この作者の過去の出版作品では中国のミステリ小説によくありがちな著名な作家の名前を勝手に使った推薦文を掲載し読者の目を引く手法を採用していたので、要するにその程度の作品しか書けないのだろうと高をくくっていたのだがそれは全くの誤解だったようだ。
実は以前推薦文詐欺(以下このように呼ぶ)をした本の作家と話をする機会があったのだが、彼が言うには自分自身も知らなかったらしい。彼の言い分を信じれば、出版社側が作家の許可を得ず勝手にしたことだそうだ。確かに、普通の作家ならば著名な作家の名前を借りて読者を騙すようなことはしないだろう。
だから以前の本の推薦文詐欺も徐然が関与していないことを信じたい。ちなみに本書では上記のような推薦文詐欺は一切ない。
伊南と伊洛の姉妹は父親に見捨てられ貧窮に喘ぎ、狂った母親からは教育という名前の虐待を受け、父親の再婚相手(継母)から嫌がらせを受ける要するに不幸な少女だった。母の死により生活はますます困窮を極めるが、父親と再婚相手が何者かに殺されたことにより転機が訪れる。父親の巨額の遺産を相続できる身分となった姉妹の周りにはそれを狙う継母の両親から姉妹を守るために警察官や弁護士など味方が現れる。頼りになる大人の庇護下に置かれた姉妹は久しぶりの幸せを味わうが、殺人事件を担当し姉妹のどちらかが父親殺しの犯人だと推理する刑事の喬安南により事件に関する姉妹の嘘が徐々に暴かれていく。果たして姉妹は守られるべき無垢な少女なのか、それとも残忍な悪魔なのか。
本作の見どころはなんといっても最低な大人たちがどれほど健気な姉妹を傷つけ、彼女たちがそれにどう耐えるのかである。回想で彼女らが虐待や嫌がらせを受けるほどに、姉妹の庇護者と同様に読者も彼女らが遺産の後継者になってほしいと願うが、中盤以降姉妹が単なる弱者ではないと思われる事実が続々と表れる。確かに姉妹は大人たちの犠牲になった可哀想な被害者なのだが、その頭には悪魔的な算段が渦巻いておりまるで不良行為を隠すかのように大人たちの目を欺く。

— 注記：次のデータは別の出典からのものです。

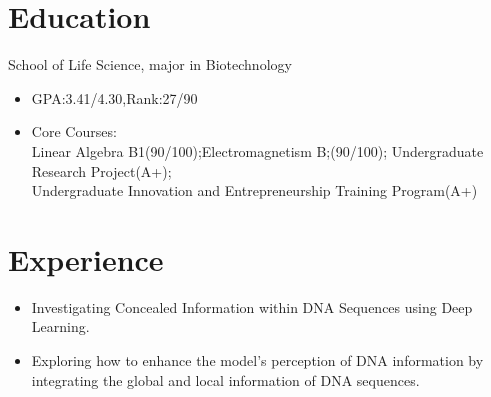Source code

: \documentclass{resume}
\begin{document}



\section{Education}

School of Life Science, major in Biotechnology 
\begin{itemize}
  \item GPA:3.41/4.30,Rank:27/90
  \item Core Courses: \\Linear Algebra B1(90/100);Electromagnetism B;(90/100); Undergraduate 
  Research Project(A+);\\Undergraduate Innovation and Entrepreneurship Training Program(A+)
\end{itemize}


\section{Experience}

    \begin{itemize}
      \item Investigating Concealed Information within DNA Sequences using Deep Learning.
      \item Exploring how to enhance the model’s perception of DNA information by integrating the global and local information of DNA sequences.
    \end{itemize}
\end{document}
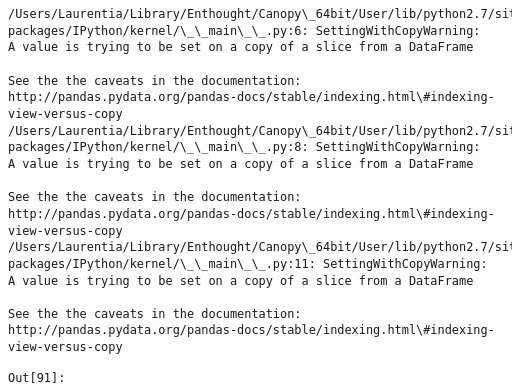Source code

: \documentclass{article}
\begin{document}
    \begin{Verbatim}[commandchars=\\\{\}]
/Users/Laurentia/Library/Enthought/Canopy\_64bit/User/lib/python2.7/site-packages/IPython/kernel/\_\_main\_\_.py:6: SettingWithCopyWarning: 
A value is trying to be set on a copy of a slice from a DataFrame

See the the caveats in the documentation: http://pandas.pydata.org/pandas-docs/stable/indexing.html\#indexing-view-versus-copy
/Users/Laurentia/Library/Enthought/Canopy\_64bit/User/lib/python2.7/site-packages/IPython/kernel/\_\_main\_\_.py:8: SettingWithCopyWarning: 
A value is trying to be set on a copy of a slice from a DataFrame

See the the caveats in the documentation: http://pandas.pydata.org/pandas-docs/stable/indexing.html\#indexing-view-versus-copy
/Users/Laurentia/Library/Enthought/Canopy\_64bit/User/lib/python2.7/site-packages/IPython/kernel/\_\_main\_\_.py:11: SettingWithCopyWarning: 
A value is trying to be set on a copy of a slice from a DataFrame

See the the caveats in the documentation: http://pandas.pydata.org/pandas-docs/stable/indexing.html\#indexing-view-versus-copy
    \end{Verbatim}
\texttt{\color{outcolor}Out[{\color{outcolor}91}]:}
    
\end{document}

狡知に長けた子供たちが大人を欺く中国ミステリには紫金陳の『壊小孩』があるが、その本では予め子供が犯人であると明示されている一方、本書では最後まで疑わしいというレベルに留まる。彼女らが本来被っていた無垢なベールを一枚ずつ剥がしていく描写力に作家の高い筆力を感じさせる。
さて、この本には不幸な姉妹が登場するが百合描写は一切ない。それどころか母親の生前は虐待被害を如何にして相手に与えるのかお互い考えているような仲なので、一般的な姉妹愛というものは皆無と言っていい。そのような二人なのだから協力関係など結べそうにないが、事件の進展により単独犯ではなく共犯の可能性が徐々に明らかになる。彼女らは決して苦境の中でなんの役にも立たなかった姉妹愛などを信じておらず、強い利害関係によって結びついているのである。
ちなみに犯罪のトリックは現代のミステリ小説ではあり得ないほど簡単であり、稚気に富んだイタズラレベルの犯行は見ようによっては微笑ましい。ただ本の粗筋に「二人には完璧なアリバイがある」と書いてあるが、警察が何故アリバイをさっさと調べられなかったのかが疑問である。これは周りの大人から邪険にされ無視されて、誰にも顧みられなかった少女たちだからこそできたアリバイトリックなのだろう。それが優しい大人たちの登場によって崩されるのが本書の妙である。